Nearly two-thirds of the country is covered with tropical rainforest. The dense growth of African oak, red cedar, walnut, softwood okoume, or gaboon mahogany, and hardwood limba (Terminalia superba) provides an evergreen canopy over the sparse undergrowth of leafy plants and vines. The coast and the swampy areas contain coconut palms, mangrove forests, and tall grasses and reeds. The plateau areas and the Niari valley are covered with grasses and widely spaced broad-leaved trees.
The forests contain several varieties of monkey, chimpanzee, gorilla, elephant, okapi, wild boar, and buffalo. Wildlife in the savanna regions includes several varieties of antelope, jackal, wild dog, hyena, and cheetah. On the plateaus, rhinoceroses and giraffes are numerous, but lions are scarce. Birdlife includes the predatory eagle, hawk, and owl, the scavenging vulture, and the wading heron.
Freshwater fish include perch, catfish, sunfish, and mudskippers. Crocodiles live throughout the Congo River. The numerous snakes include such poisonous varieties as cobra, green mamba, and puff adder, as well as species of python. Among the insects, the most dangerous are the tsetse fly, which causes sleeping sickness in human beings and a similar disease, called nagana, in cattle, and the mosquito, which carries malaria and yellow fever.
The country's four main regions developed around the historical concentrations of the main ethnic clusters. The southern region between Brazzaville and the coast is inhabited by the Kongo peoples. Also in the south, the Teke inhabit the Batéké Plateau region. In the north, the Ubangi groups inhabit the Congo River basin to the west of Mossaka, while the Binga Pygmies and the Sanga are scattered through the northern Congo basin. Precolonial trade between north and south stimulated both cooperation and competition, while French favouritism toward the peoples of the southwest enhanced interregional rivalries. Massive internal migration and urbanization following independence has, however, attenuated such conflicts.
Settlement of the Congo landscape is very uneven. The southwestern quarter of the country is home to 70 percent of the population. In the north and northeast, population is sparse. Congo is also highly urbanized by African standards; a majority of the population lives in cities, and because the urban growth rate far exceeds that of the country as a whole, urbanization continues to intensify. Since this growth has been chiefly the result of internal migration, most rural communities have ties to the larger national community and economy of the cities.
The major cities are Brazzaville, Pointe-Noire on the Atlantic coast, Nkayi (formerly Jacob) in the Niari valley, and Loubomo (formerly Dolisie) in the Mayombé region.

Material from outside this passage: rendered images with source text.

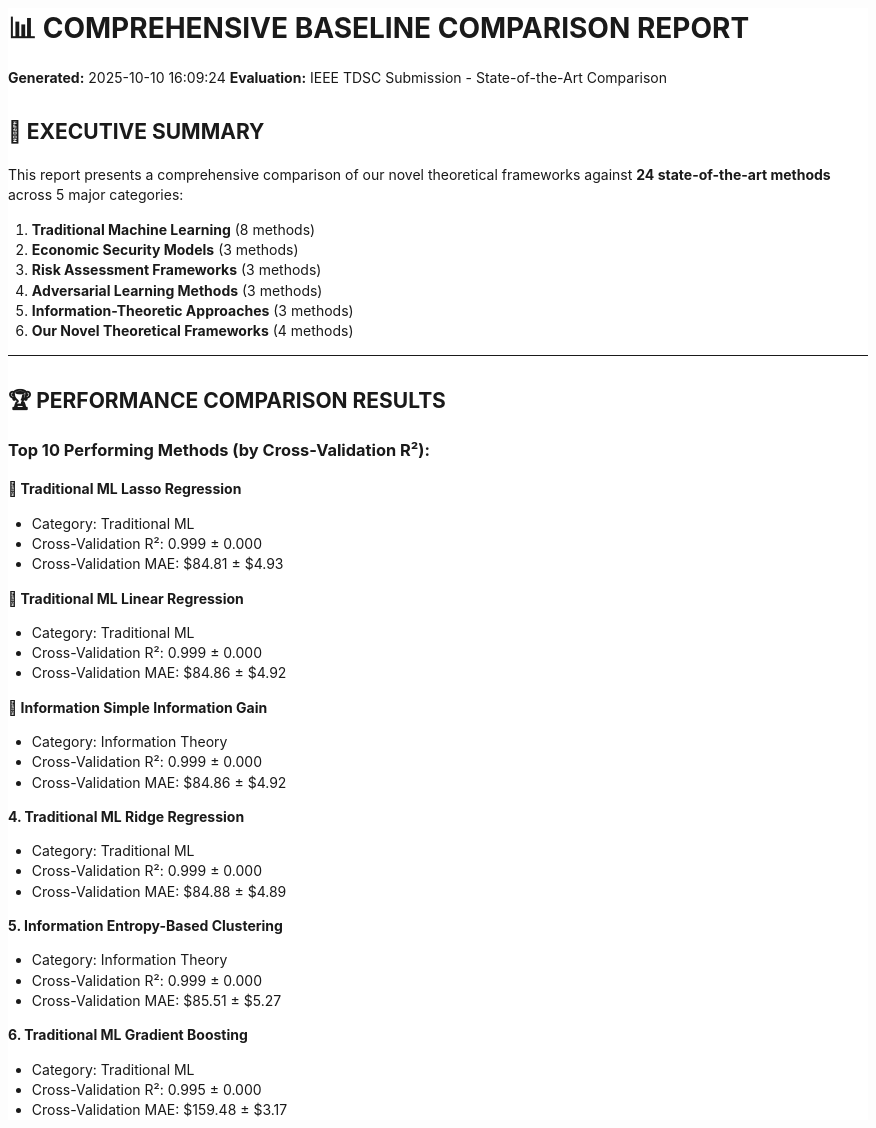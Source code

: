 # 📊 COMPREHENSIVE BASELINE COMPARISON REPORT

**Generated:** 2025-10-10 16:09:24
**Evaluation:** IEEE TDSC Submission - State-of-the-Art Comparison

## 🎯 EXECUTIVE SUMMARY

This report presents a comprehensive comparison of our novel theoretical frameworks against **24 state-of-the-art methods** across 5 major categories:

1. **Traditional Machine Learning** (8 methods)
2. **Economic Security Models** (3 methods)
3. **Risk Assessment Frameworks** (3 methods)
4. **Adversarial Learning Methods** (3 methods)
5. **Information-Theoretic Approaches** (3 methods)
6. **Our Novel Theoretical Frameworks** (4 methods)

---

## 🏆 PERFORMANCE COMPARISON RESULTS

### **Top 10 Performing Methods (by Cross-Validation R²):**


**🥇 Traditional ML Lasso Regression**
- Category: Traditional ML
- Cross-Validation R²: 0.999 ± 0.000
- Cross-Validation MAE: $84.81 ± $4.93

**🥈 Traditional ML Linear Regression**
- Category: Traditional ML
- Cross-Validation R²: 0.999 ± 0.000
- Cross-Validation MAE: $84.86 ± $4.92

**🥉 Information Simple Information Gain**
- Category: Information Theory
- Cross-Validation R²: 0.999 ± 0.000
- Cross-Validation MAE: $84.86 ± $4.92

**4. Traditional ML Ridge Regression**
- Category: Traditional ML
- Cross-Validation R²: 0.999 ± 0.000
- Cross-Validation MAE: $84.88 ± $4.89

**5. Information Entropy-Based Clustering**
- Category: Information Theory
- Cross-Validation R²: 0.999 ± 0.000
- Cross-Validation MAE: $85.51 ± $5.27

**6. Traditional ML Gradient Boosting**
- Category: Traditional ML
- Cross-Validation R²: 0.995 ± 0.000
- Cross-Validation MAE: $159.48 ± $3.17
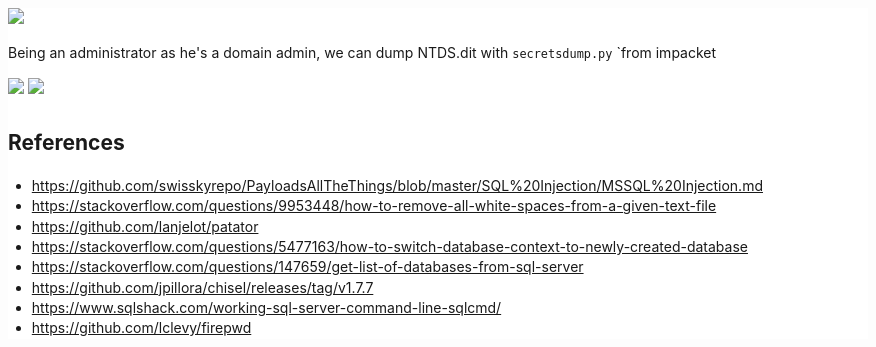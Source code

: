 <img src="https://i.imgur.com/bSSzFdc.png"/>

Being an administrator as he's a domain admin, we can dump NTDS.dit with `secretsdump.py` `from impacket

<img src="https://i.imgur.com/yLR0H7S.png"/>

<img src="https://i.imgur.com/BJsLbgz.png"/>

## References

- https://github.com/swisskyrepo/PayloadsAllTheThings/blob/master/SQL%20Injection/MSSQL%20Injection.md
- https://stackoverflow.com/questions/9953448/how-to-remove-all-white-spaces-from-a-given-text-file
- https://github.com/lanjelot/patator
- https://stackoverflow.com/questions/5477163/how-to-switch-database-context-to-newly-created-database
- https://stackoverflow.com/questions/147659/get-list-of-databases-from-sql-server
- https://github.com/jpillora/chisel/releases/tag/v1.7.7
- https://www.sqlshack.com/working-sql-server-command-line-sqlcmd/
- https://github.com/lclevy/firepwd

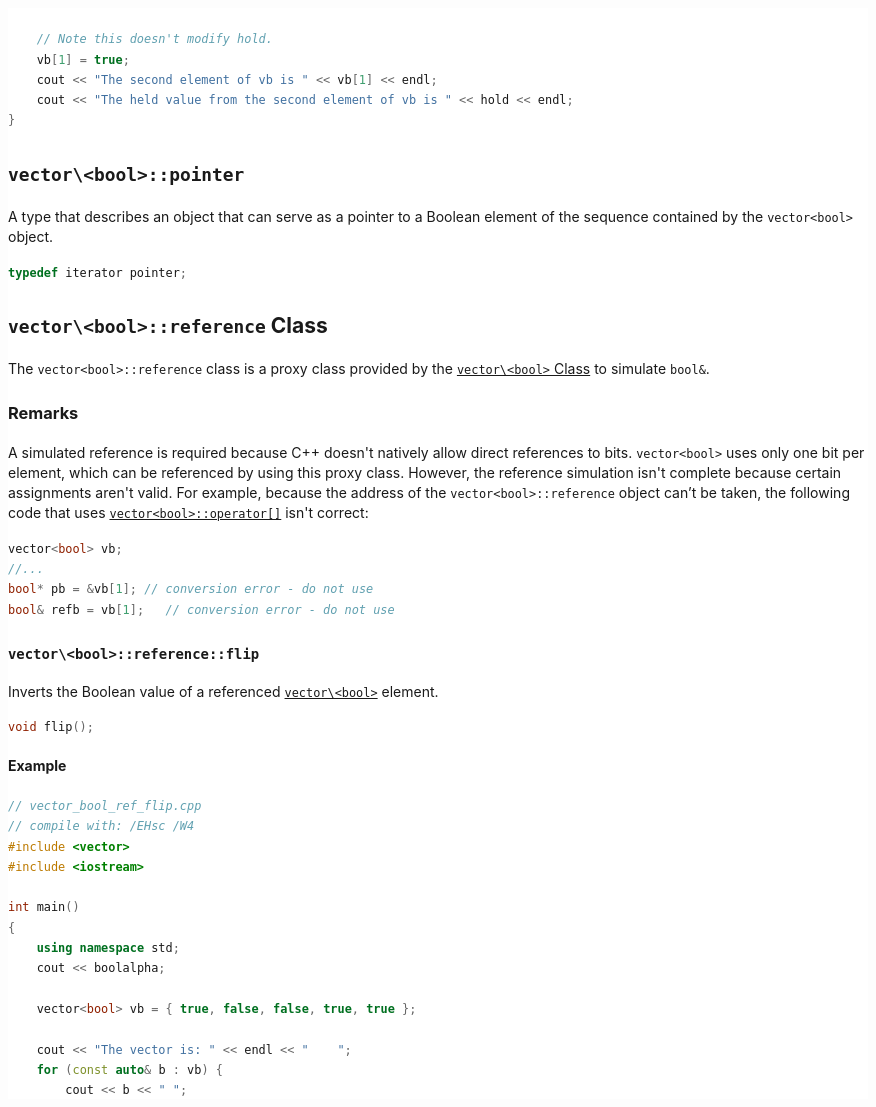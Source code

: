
 ```cpp

    // Note this doesn't modify hold.
    vb[1] = true;
    cout << "The second element of vb is " << vb[1] << endl;
    cout << "The held value from the second element of vb is " << hold << endl;
}
```

## <a name="pointer"></a> `vector\<bool>::pointer`

A type that describes an object that can serve as a pointer to a Boolean element of the sequence contained by the `vector<bool>` object.

```cpp
typedef iterator pointer;
```

## <a name="reference_class"></a> `vector\<bool>::reference` Class

The `vector<bool>::reference` class is a proxy class provided by the [`vector\<bool>` Class](../standard-library/vector-bool-class.md) to simulate `bool&`.

### Remarks

A simulated reference is required because C++ doesn't natively allow direct references to bits. `vector<bool>` uses only one bit per element, which can be referenced by using this proxy class. However, the reference simulation isn't complete because certain assignments aren't valid. For example, because the address of the `vector<bool>::reference` object can’t be taken, the following code that uses [`vector<bool>::operator[]`](#op_at) isn't correct:

```cpp
vector<bool> vb;
//...
bool* pb = &vb[1]; // conversion error - do not use
bool& refb = vb[1];   // conversion error - do not use
```

### <a name="reference_flip"></a> `vector\<bool>::reference::flip`

Inverts the Boolean value of a referenced [`vector\<bool>`](../standard-library/vector-bool-class.md) element.

```cpp
void flip();
```

#### Example

```cpp
// vector_bool_ref_flip.cpp
// compile with: /EHsc /W4
#include <vector>
#include <iostream>

int main()
{
    using namespace std;
    cout << boolalpha;

    vector<bool> vb = { true, false, false, true, true };

    cout << "The vector is: " << endl << "    ";
    for (const auto& b : vb) {
        cout << b << " ";
```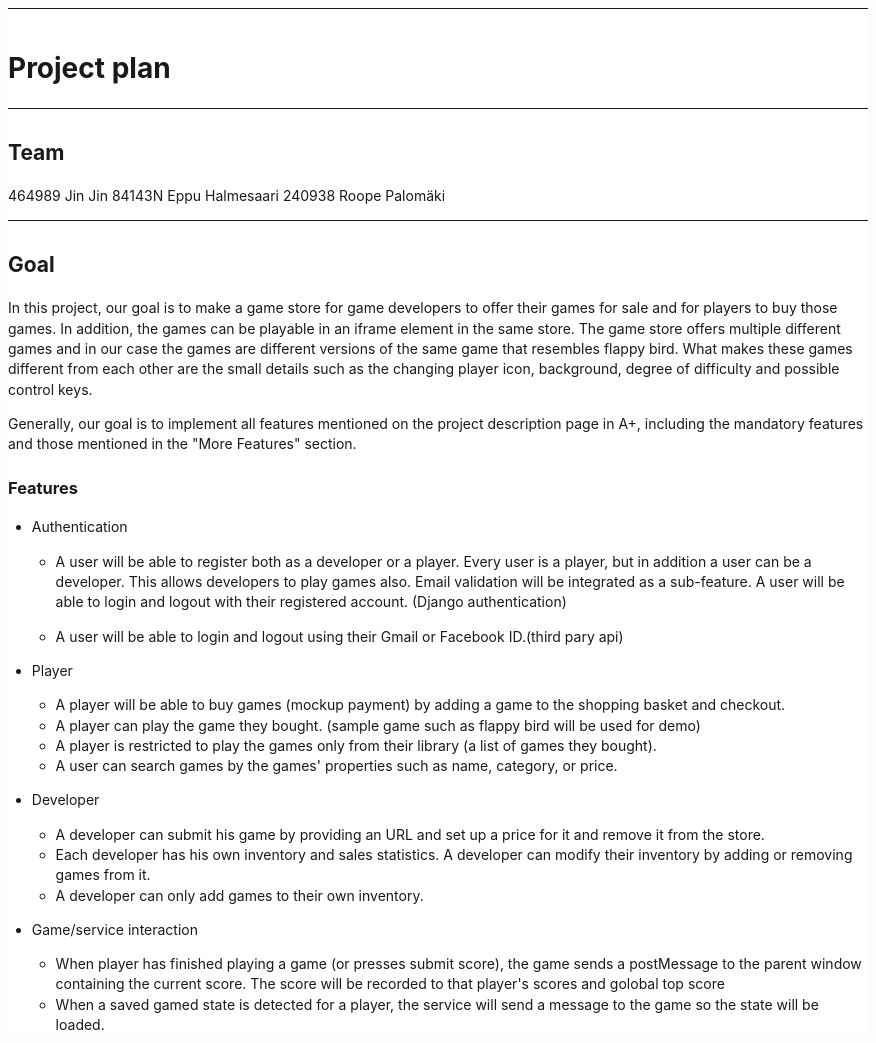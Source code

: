 

---
# Project plan
----
## Team

464989 Jin Jin
84143N Eppu Halmesaari
240938 Roope Palomäki

----
## Goal

In this project, our goal is to make a game store for game developers to offer their games for sale and for players to buy those games. In addition, the games can be playable in an iframe element in the same store. The game store offers multiple different games and in our case the games are different versions of the same game that resembles flappy bird. What makes these games different from each other are the small details such as the changing player icon, background, degree of difficulty and possible control keys.

Generally, our goal is to implement all features mentioned on the project description page in A+, including the mandatory features and those mentioned in the "More Features" section.

### Features
- Authentication

	- A user will be able to register both as a developer or a player. Every user is a player, but in addition a user can be a developer. This allows developers to play games also. Email validation will be integrated as a sub-feature. A user will be able to login and logout with their registered account. (Django authentication)

	- A user will be able to login and logout using their Gmail or Facebook ID.(third pary api)

- Player

	- A player will be able to buy games (mockup payment) by adding a game to the shopping basket and checkout.
	- A player can play the game they bought. (sample game such as flappy bird will be used for demo)
	- A player is restricted to play the games only from their library (a list of games they bought).
	- A user can search games by the games' properties such as name, category, or price.

- Developer
	- A developer can submit his game by providing an URL and set up a price for it and remove it from the store.
	- Each developer has his own inventory and sales statistics. A developer can modify their inventory by adding or removing games from it.
	- A developer can only add games to their own inventory.

- Game/service interaction
	- When player has finished playing a game (or presses submit score), the game sends a postMessage to the parent window containing the current score. The score will be recorded to that player's scores and golobal top score
	- When a saved gamed state is detected for a player, the service will send a message to the game so the state will be loaded.
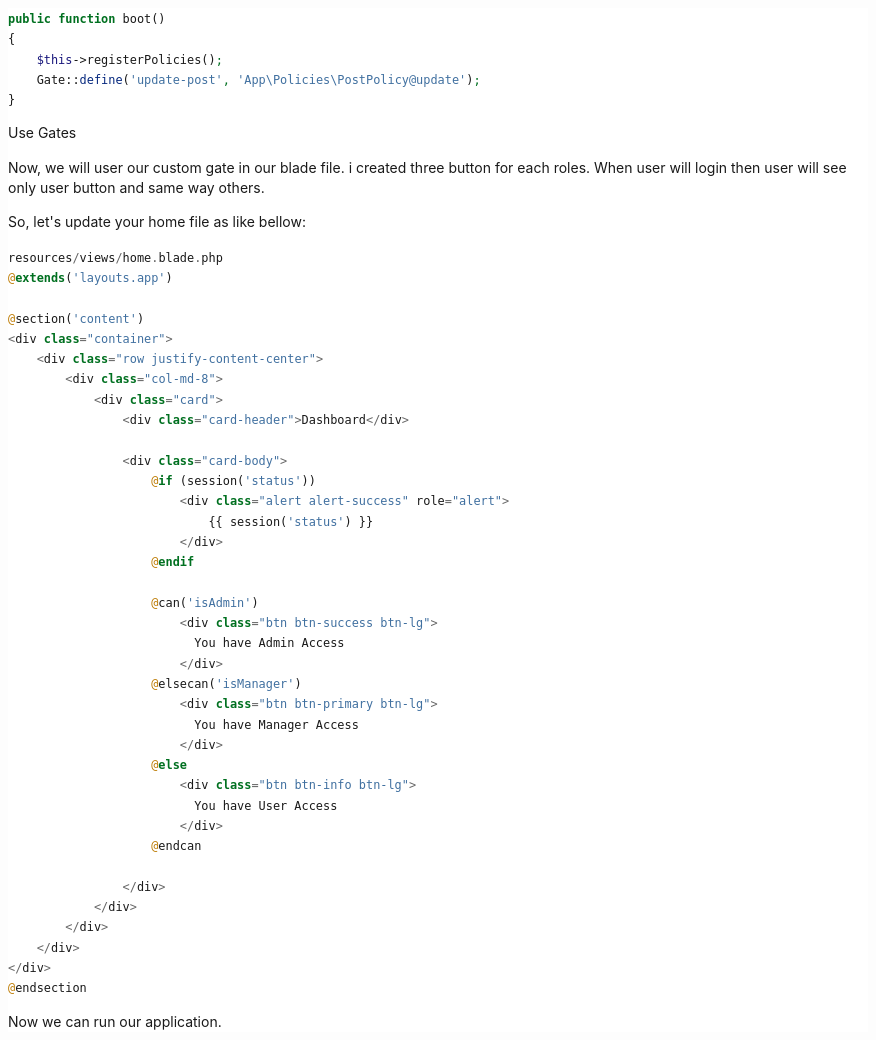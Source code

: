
```php
public function boot()
{
    $this->registerPolicies();
    Gate::define('update-post', 'App\Policies\PostPolicy@update');
}
```

Use Gates

Now, we will user our custom gate in our blade file. i created three button for each roles. When user will login then user will see only user button and same way others.

So, let's update your home file as like bellow:
```php
resources/views/home.blade.php
@extends('layouts.app')
  
@section('content')
<div class="container">
    <div class="row justify-content-center">
        <div class="col-md-8">
            <div class="card">
                <div class="card-header">Dashboard</div>
   
                <div class="card-body">
                    @if (session('status'))
                        <div class="alert alert-success" role="alert">
                            {{ session('status') }}
                        </div>
                    @endif
  
                    @can('isAdmin')
                        <div class="btn btn-success btn-lg">
                          You have Admin Access
                        </div>
                    @elsecan('isManager')
                        <div class="btn btn-primary btn-lg">
                          You have Manager Access
                        </div>
                    @else
                        <div class="btn btn-info btn-lg">
                          You have User Access
                        </div>
                    @endcan
  
                </div>
            </div>
        </div>
    </div>
</div>
@endsection
```
Now we can run our application.
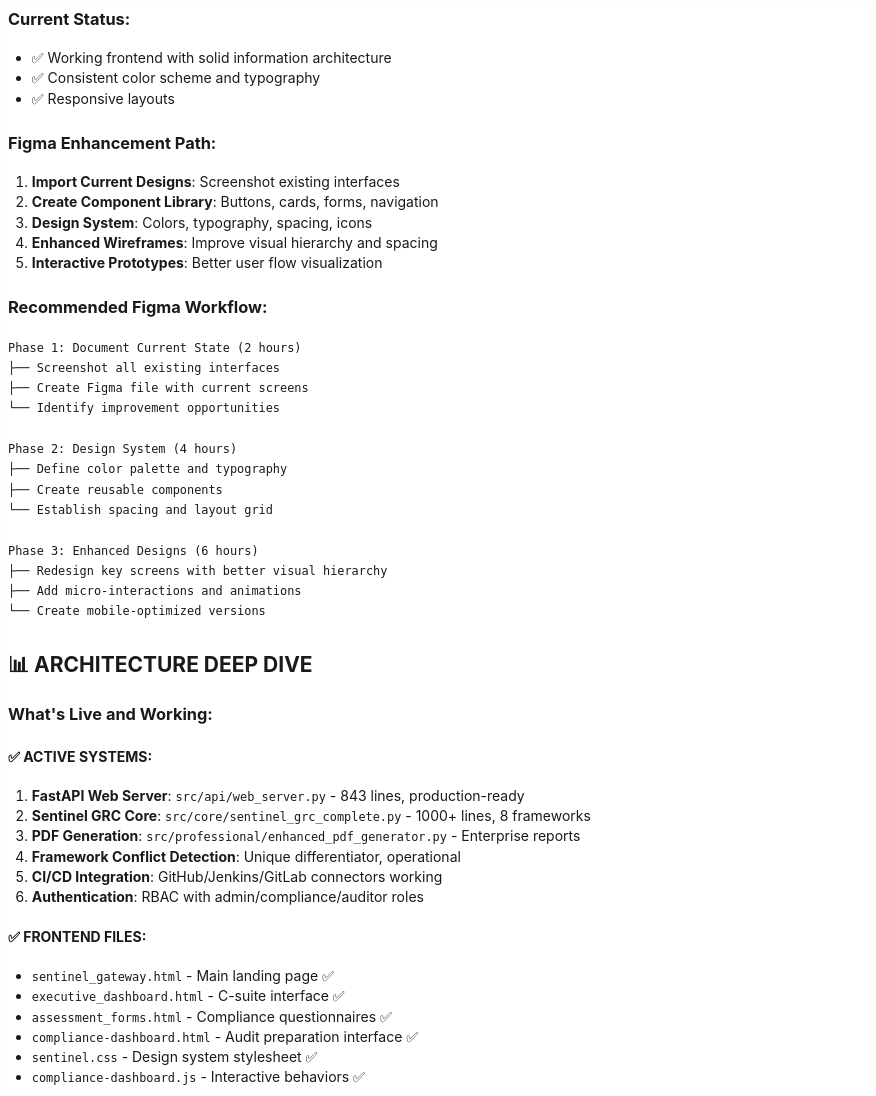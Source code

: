 ### **Current Status:**
- ✅ Working frontend with solid information architecture
- ✅ Consistent color scheme and typography
- ✅ Responsive layouts

### **Figma Enhancement Path:**
1. **Import Current Designs**: Screenshot existing interfaces
2. **Create Component Library**: Buttons, cards, forms, navigation
3. **Design System**: Colors, typography, spacing, icons
4. **Enhanced Wireframes**: Improve visual hierarchy and spacing
5. **Interactive Prototypes**: Better user flow visualization

### **Recommended Figma Workflow:**
```
Phase 1: Document Current State (2 hours)
├── Screenshot all existing interfaces
├── Create Figma file with current screens
└── Identify improvement opportunities

Phase 2: Design System (4 hours)  
├── Define color palette and typography
├── Create reusable components
└── Establish spacing and layout grid

Phase 3: Enhanced Designs (6 hours)
├── Redesign key screens with better visual hierarchy
├── Add micro-interactions and animations
└── Create mobile-optimized versions
```

## 📊 ARCHITECTURE DEEP DIVE

### **What's Live and Working:**

#### **✅ ACTIVE SYSTEMS:**
1. **FastAPI Web Server**: `src/api/web_server.py` - 843 lines, production-ready
2. **Sentinel GRC Core**: `src/core/sentinel_grc_complete.py` - 1000+ lines, 8 frameworks
3. **PDF Generation**: `src/professional/enhanced_pdf_generator.py` - Enterprise reports
4. **Framework Conflict Detection**: Unique differentiator, operational
5. **CI/CD Integration**: GitHub/Jenkins/GitLab connectors working
6. **Authentication**: RBAC with admin/compliance/auditor roles

#### **✅ FRONTEND FILES:**
- `sentinel_gateway.html` - Main landing page ✅
- `executive_dashboard.html` - C-suite interface ✅  
- `assessment_forms.html` - Compliance questionnaires ✅
- `compliance-dashboard.html` - Audit preparation interface ✅
- `sentinel.css` - Design system stylesheet ✅
- `compliance-dashboard.js` - Interactive behaviors ✅

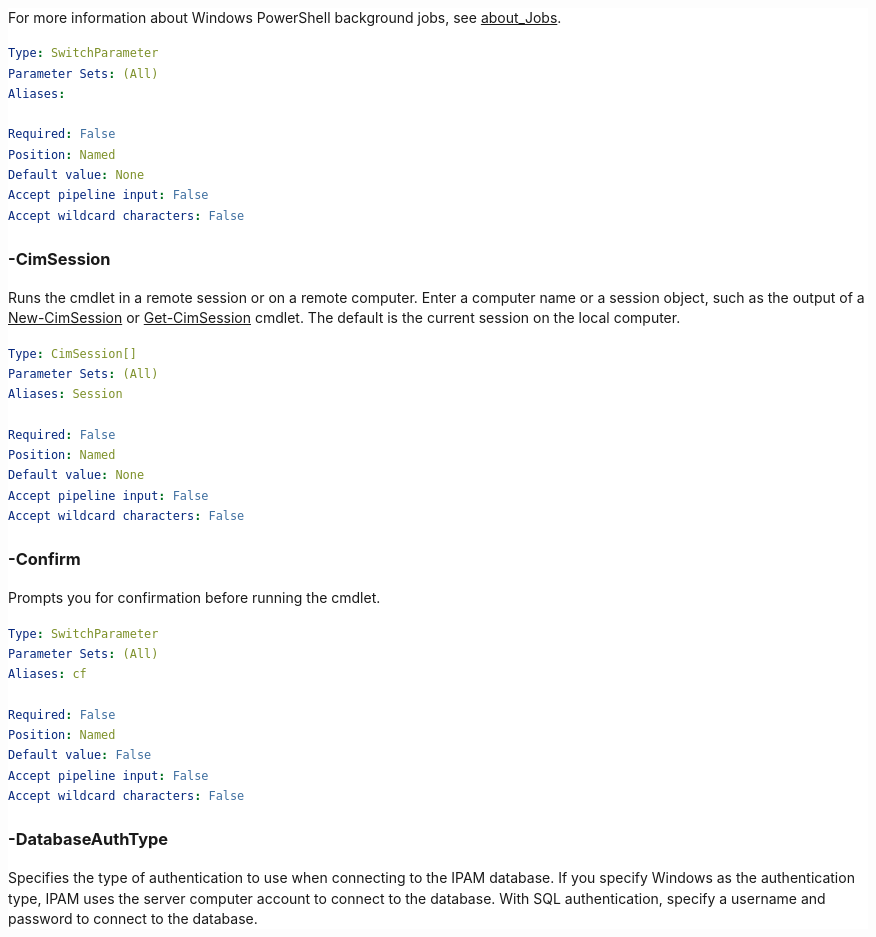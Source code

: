 For more information about Windows PowerShell background jobs, see [about_Jobs](http://go.microsoft.com/fwlink/?LinkID=113251).

```yaml
Type: SwitchParameter
Parameter Sets: (All)
Aliases: 

Required: False
Position: Named
Default value: None
Accept pipeline input: False
Accept wildcard characters: False
```

### -CimSession
Runs the cmdlet in a remote session or on a remote computer.
Enter a computer name or a session object, such as the output of a [New-CimSession](http://go.microsoft.com/fwlink/p/?LinkId=227967) or [Get-CimSession](http://go.microsoft.com/fwlink/p/?LinkId=227966) cmdlet.
The default is the current session on the local computer.

```yaml
Type: CimSession[]
Parameter Sets: (All)
Aliases: Session

Required: False
Position: Named
Default value: None
Accept pipeline input: False
Accept wildcard characters: False
```

### -Confirm
Prompts you for confirmation before running the cmdlet.

```yaml
Type: SwitchParameter
Parameter Sets: (All)
Aliases: cf

Required: False
Position: Named
Default value: False
Accept pipeline input: False
Accept wildcard characters: False
```

### -DatabaseAuthType
Specifies the type of authentication to use when connecting to the IPAM database.
If you specify Windows as the authentication type, IPAM uses the server computer account to connect to the database.
With SQL authentication, specify a username and password to connect to the database.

Colonial creations by and large, the cities reflect French influence: a central administrative and commercial core is surrounded by residential areas. Before independence there was a marked difference between the spacious, planned European neighbourhoods and the less regimented, more populous African parts of town. Since 1960, however, greater social and economic mobility in the African population, attempts at urban renewal, and massive rural-to-urban migration have blurred these distinctions.
About half of the Congo's inhabitants belong to the Kongo peoples, whose major subgroups include the Sundi, Kongo, Lali, Kougni, Bembe, Kamba, Dondo, Vili, and Yombe. The Ubangi people include the Makoua, Kouyou, Mboshi, Likouala, Ngala, and Bonga. The Teke and the Sanga, or Gabonese Bantu, are also divided into various subgroups. The Binga Pygmies live in small bands, usually as clients of surrounding peoples. Most of the Europeans in the Congo are French who live in the main cities. There are also small populations of foreign Africans, Portuguese, and Chinese.
Except for the Pygmies, all the indigenous peoples speak their own Bantu languages. Intergroup communication and trade fostered the development of two trade languages, Lingala and Monokutuba. Lingala is spoken north of Brazzaville, and Monokutuba is common in the area between the capital and the coast. French is the official language and the medium of school instruction at all levels, as well as the language of the African upper class and the European community.
About half of the population practices classical African religions. The Christian community is composed of about two-thirds Roman Catholics and one-third Protestants, including members of the Evangelical Church of the Congo. There are also independent African churches: the Church of Jesus Christ on Earth by the Prophet Simon Kimbangu, the largest independent church in Africa, is a member of the World Council of Churches. Other independent churches include the Matsouana Church and the Bougist Church. Most of the small Muslim community is made up of foreigners who reside in Brazzaville or Pointe-Noire.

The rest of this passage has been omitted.